Review of "Towards a Unified Architecture for in-RDBMS Analytics"
As use of statistical analysis in enterprise applications increasing, database vendors started to implement new statistical techniques from scratch in the RDBMS, which leads to a lengthy and complex development process. This paper proposes Bismarck, a unified architecture that can implement various machine learning analytics in existing RDBMS systems.
This paper identifies a classical algorithm from the mathematical programming cannon, called incremental gradient descent (IGD), which is used to solve convex programming problems, has a data-access pattern that is essentially identical to the data access pattern of any SQL aggregation function, e.g., an SQL AVG. This paper leverages this observation and built a unified architecture which shows that one can implement IGD for different models using the user-defined aggregate features that are available inside every major RDBMS. Analytical tasks that can be implemented include Logistic Regression, Support Vector Machine Classifier, Recommendation (LMF), Labeling (CRF), Kalman Filters, Portfolio Optimization, etc.

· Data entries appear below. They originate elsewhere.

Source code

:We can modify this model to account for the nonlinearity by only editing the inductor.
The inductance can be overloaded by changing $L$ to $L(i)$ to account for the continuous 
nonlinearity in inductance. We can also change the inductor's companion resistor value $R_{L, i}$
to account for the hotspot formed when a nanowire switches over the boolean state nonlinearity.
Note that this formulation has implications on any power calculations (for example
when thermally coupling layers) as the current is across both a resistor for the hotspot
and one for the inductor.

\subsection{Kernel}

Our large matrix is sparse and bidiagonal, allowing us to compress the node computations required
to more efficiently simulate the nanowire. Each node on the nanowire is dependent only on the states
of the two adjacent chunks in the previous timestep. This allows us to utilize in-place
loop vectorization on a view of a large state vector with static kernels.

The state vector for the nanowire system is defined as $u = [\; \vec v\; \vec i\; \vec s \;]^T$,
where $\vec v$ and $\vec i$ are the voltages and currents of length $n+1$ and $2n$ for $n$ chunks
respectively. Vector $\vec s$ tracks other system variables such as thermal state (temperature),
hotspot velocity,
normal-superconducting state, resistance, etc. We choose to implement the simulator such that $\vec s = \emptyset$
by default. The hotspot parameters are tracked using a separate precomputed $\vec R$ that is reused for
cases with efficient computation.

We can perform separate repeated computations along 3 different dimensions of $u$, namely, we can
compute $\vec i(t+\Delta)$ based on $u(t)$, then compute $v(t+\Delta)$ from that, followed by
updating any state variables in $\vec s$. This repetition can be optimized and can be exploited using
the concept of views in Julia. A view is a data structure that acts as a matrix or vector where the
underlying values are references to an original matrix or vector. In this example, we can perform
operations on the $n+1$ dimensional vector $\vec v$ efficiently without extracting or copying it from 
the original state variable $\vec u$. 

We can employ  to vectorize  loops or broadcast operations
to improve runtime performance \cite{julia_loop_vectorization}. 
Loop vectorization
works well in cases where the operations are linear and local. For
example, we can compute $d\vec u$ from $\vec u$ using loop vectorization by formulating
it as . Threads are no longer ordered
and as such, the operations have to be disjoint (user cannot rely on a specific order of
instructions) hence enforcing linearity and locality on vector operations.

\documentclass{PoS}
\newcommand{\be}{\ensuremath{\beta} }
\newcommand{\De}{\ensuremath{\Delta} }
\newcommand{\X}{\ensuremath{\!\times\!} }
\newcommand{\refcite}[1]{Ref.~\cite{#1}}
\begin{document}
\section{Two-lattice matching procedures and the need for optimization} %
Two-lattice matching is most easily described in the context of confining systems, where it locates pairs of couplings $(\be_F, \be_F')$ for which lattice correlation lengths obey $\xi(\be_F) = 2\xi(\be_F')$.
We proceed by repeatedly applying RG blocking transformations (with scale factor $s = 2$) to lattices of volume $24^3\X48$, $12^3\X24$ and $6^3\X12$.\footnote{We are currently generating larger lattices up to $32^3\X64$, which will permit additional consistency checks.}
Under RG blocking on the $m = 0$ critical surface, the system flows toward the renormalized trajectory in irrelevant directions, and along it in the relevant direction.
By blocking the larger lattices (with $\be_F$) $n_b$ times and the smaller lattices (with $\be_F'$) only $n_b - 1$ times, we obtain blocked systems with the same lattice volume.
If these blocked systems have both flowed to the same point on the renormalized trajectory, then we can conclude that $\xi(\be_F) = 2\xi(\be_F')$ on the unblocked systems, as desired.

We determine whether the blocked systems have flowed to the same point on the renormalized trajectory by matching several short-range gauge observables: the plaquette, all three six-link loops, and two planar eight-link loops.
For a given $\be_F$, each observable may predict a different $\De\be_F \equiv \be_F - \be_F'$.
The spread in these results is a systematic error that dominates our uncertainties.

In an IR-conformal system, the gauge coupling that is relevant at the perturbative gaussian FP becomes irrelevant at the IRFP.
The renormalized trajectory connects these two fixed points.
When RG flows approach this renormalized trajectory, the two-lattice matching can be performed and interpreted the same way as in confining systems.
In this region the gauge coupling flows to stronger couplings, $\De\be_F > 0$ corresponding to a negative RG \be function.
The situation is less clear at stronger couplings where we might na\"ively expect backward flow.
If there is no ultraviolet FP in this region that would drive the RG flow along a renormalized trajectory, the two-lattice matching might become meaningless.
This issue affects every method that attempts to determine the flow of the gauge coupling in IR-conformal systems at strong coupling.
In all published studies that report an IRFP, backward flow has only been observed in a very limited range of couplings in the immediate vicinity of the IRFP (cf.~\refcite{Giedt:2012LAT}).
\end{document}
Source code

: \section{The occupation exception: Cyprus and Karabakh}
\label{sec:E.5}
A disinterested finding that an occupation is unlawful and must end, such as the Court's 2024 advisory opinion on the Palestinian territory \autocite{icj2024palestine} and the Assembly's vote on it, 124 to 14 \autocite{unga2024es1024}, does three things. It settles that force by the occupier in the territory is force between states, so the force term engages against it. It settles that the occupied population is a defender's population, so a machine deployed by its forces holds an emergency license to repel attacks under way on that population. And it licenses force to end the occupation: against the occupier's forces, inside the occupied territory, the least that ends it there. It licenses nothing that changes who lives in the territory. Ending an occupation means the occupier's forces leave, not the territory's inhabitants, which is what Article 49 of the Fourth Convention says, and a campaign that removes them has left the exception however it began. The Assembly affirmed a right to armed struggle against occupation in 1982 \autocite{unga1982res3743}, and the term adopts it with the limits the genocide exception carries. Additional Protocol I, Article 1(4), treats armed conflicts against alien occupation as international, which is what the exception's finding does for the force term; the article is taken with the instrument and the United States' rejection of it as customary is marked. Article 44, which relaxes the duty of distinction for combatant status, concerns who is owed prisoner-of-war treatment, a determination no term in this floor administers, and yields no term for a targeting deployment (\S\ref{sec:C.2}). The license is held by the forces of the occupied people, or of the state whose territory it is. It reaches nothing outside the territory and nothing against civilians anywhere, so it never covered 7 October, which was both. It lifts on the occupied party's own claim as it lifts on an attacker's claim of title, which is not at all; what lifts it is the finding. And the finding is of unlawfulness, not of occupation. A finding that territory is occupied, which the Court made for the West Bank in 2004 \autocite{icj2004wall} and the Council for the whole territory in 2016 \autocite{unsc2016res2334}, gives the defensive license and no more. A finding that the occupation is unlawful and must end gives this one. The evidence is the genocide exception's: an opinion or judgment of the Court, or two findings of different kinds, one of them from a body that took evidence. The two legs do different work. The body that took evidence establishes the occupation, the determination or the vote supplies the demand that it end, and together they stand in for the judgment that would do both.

This paper shows that this approach is 2–4x faster than existing in-database analytic tools for simple tasks and for some newly added tasks such as matrix factorization, order of magnitude faster.
Although the method proposed by this paper is both more efficient to implement than existing approaches (building analytics tools from scratch for RDBMS), and faster to solve the same problems. I have some doubt on how easy the programming interface will be of different machine learning models for end developers. Will analyst buy programming in SQL for these complex models, are these models flexible enough to cover different requirements on different kinds of data?